In this work we survey the detectability of the ${\beta }^{-}$ channel of ${}_{23}^{50}\mathrm{V}$ leading to the first excited $2^{+}$ state in ${}_{24}^{50}\mathrm{Cr}$. The electron-capture (EC) half-life corresponding to the transition of ${}_{23}^{50}V$ to the first excited $2^{+}$ state in ${}_{22}^{50}\mathrm{Ti}$ had been measured earlier. Both of the mentioned transitions are 4th-forbidden non-unique. We have performed calculations of all the involved wave functions by using the nuclear shell model with the GXPF1A interaction in the full f-p shell. The computed half-life of the EC branch is in good agreement with the measured one.

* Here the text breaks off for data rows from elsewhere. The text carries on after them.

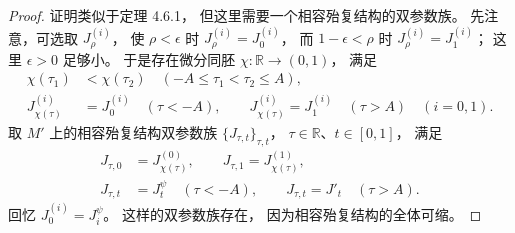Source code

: \begin{proof}
证明类似于定理 4.6.1，
但这里需要一个相容殆复结构的双参数族。
先注意，可选取 $J^{(i)}_\rho$，
使 $\rho<\epsilon$ 时
$J^{(i)}_\rho=J^{(i)}_0$，
而 $1-\epsilon<\rho$ 时
$J^{(i)}_\rho=J^{(i)}_1$；
这里 $\epsilon>0$ 足够小。
于是存在微分同胚
$\chi\colon\mathbb R\to(0,1)$，
满足
\begin{align}
\chi(\tau_1)&<\chi(\tau_2)
\quad(-A\le\tau_1<\tau_2\le A),
\tag{5.3.2.1}\label{eq:5-3-2-1}\\
J^{(i)}_{\chi(\tau)}
&=J^{(i)}_0\quad(\tau<-A),
\qquad
J^{(i)}_{\chi(\tau)}
=J^{(i)}_1\quad(\tau>A)
\quad(i=0,1).
\tag{5.3.2.2}\label{eq:5-3-2-2}
\end{align}
取 $M'$ 上的相容殆复结构双参数族
$\{J_{\tau,t}\}_{\tau,t}$，
$\tau\in\mathbb R$、$t\in[0,1]$，
满足
\begin{align}
J_{\tau,0}&=J^{(0)}_{\chi(\tau)},
\qquad
J_{\tau,1}=J^{(1)}_{\chi(\tau)},
\tag{5.3.3.1}\label{eq:5-3-3-1}\\
J_{\tau,t}
&=J^\psi_t\quad(\tau<-A),
\qquad
J_{\tau,t}=J'_t\quad(\tau>A).
\tag{5.3.3.2}\label{eq:5-3-3-2}
\end{align}
回忆 $J^{(i)}_0=J_i^\psi$。
这样的双参数族存在，
因为相容殆复结构的全体可缩。


\end{proof}
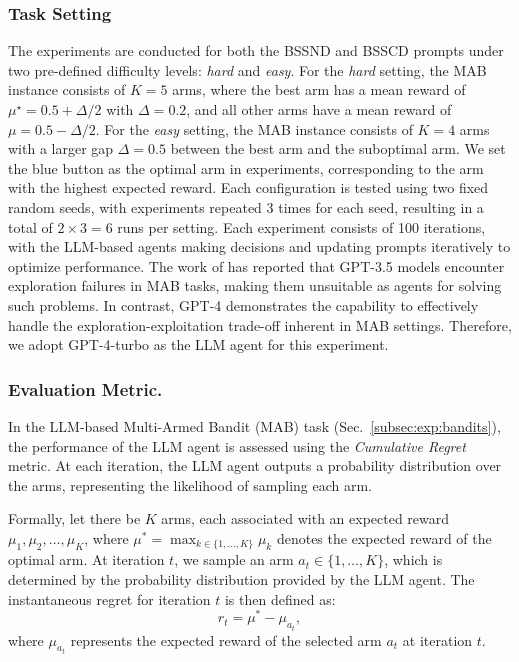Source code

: \subsubsection{Task Setting}
The experiments are conducted for both the BSSND and BSSCD prompts under two pre-defined difficulty levels: \textit{hard} and \textit{easy}. For the \textit{hard} setting, the MAB instance consists of $K=5$ arms, where the best arm has a mean reward of $\mu^\star = 0.5 + \Delta / 2$ with $\Delta = 0.2$, and all other arms have a mean reward of $\mu = 0.5 - \Delta / 2$. For the \textit{easy} setting, the MAB instance consists of $K=4$ arms with a larger gap $\Delta = 0.5$ between the best arm and the suboptimal arm.
We set the blue button as the optimal arm in experiments, corresponding to the arm with the highest expected reward. Each configuration is tested using two fixed random seeds, with experiments repeated 3 times for each seed, resulting in a total of \(2 \times 3 = 6\) runs per setting. Each experiment consists of 100 iterations, with the LLM-based agents making decisions and updating prompts iteratively to optimize performance.
The work of \citet{krishnamurthy2024can} has reported that GPT-3.5 models encounter exploration failures in MAB tasks, making them unsuitable as agents for solving such problems. In contrast, GPT-4 demonstrates the capability to effectively handle the exploration-exploitation trade-off inherent in MAB settings. Therefore, we adopt GPT-4-turbo as the LLM agent for this experiment. 


\subsubsection{Evaluation Metric.}
In the LLM-based Multi-Armed Bandit (MAB) task (Sec.~\ref{subsec:exp:bandits}), the performance of the LLM agent is assessed using the \textit{Cumulative Regret} metric. At each iteration, the LLM agent outputs a probability distribution over the arms, representing the likelihood of sampling each arm.

Formally, let there be \(K\) arms, each associated with an expected reward \(\mu_1, \mu_2, \dots, \mu_K\), where \(\mu^* = \max_{k \in \{1, \dots, K\}} \mu_k\) denotes the expected reward of the optimal arm. At iteration \(t\), we sample an arm \(a_t \in \{1, \dots, K\}\), which is determined by the probability distribution provided by the LLM agent. The instantaneous regret for iteration \(t\) is then defined as:
\[
r_t = \mu^* - \mu_{a_t},
\]
where \(\mu_{a_t}\) represents the expected reward of the selected arm \(a_t\) at iteration \(t\).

The predicted half-life for the ${\beta }^{-}$ branch is in the range $\approx 2\times {10}^{19}$ yr whereas the present experimental lower limit is $1.5\times {10}^{18}$ yr. We discuss also the experimental lay-out needed to detect the ${\beta }^{-}$-branch decay.

Figure 1

Decay scheme of ${}^{50}\mathrm{V}$ showing the two available decay channels. Both the ${\beta }^{-}$ and the EC branch are 4th-FNU transitions from the $6^{+}$ ground state of ${}^{50}\mathrm{V}$ to the first excited $2^{+}$ states in ${}^{50}\mathrm{Cr}$ and ${}^{50}\mathrm{Ti}$.

Figure 2

Comparison of shell model results with experimental data for ${}^{50}\mathrm{Ti}$, ${}^{50}\mathrm{V}$, and ${}^{50}\mathrm{Cr}$.

Figure 3

Summary of lower limits on the ${\beta }^{-}$ decay branch as a function of time, including one positive evidence claimed and the calculation performed in this work.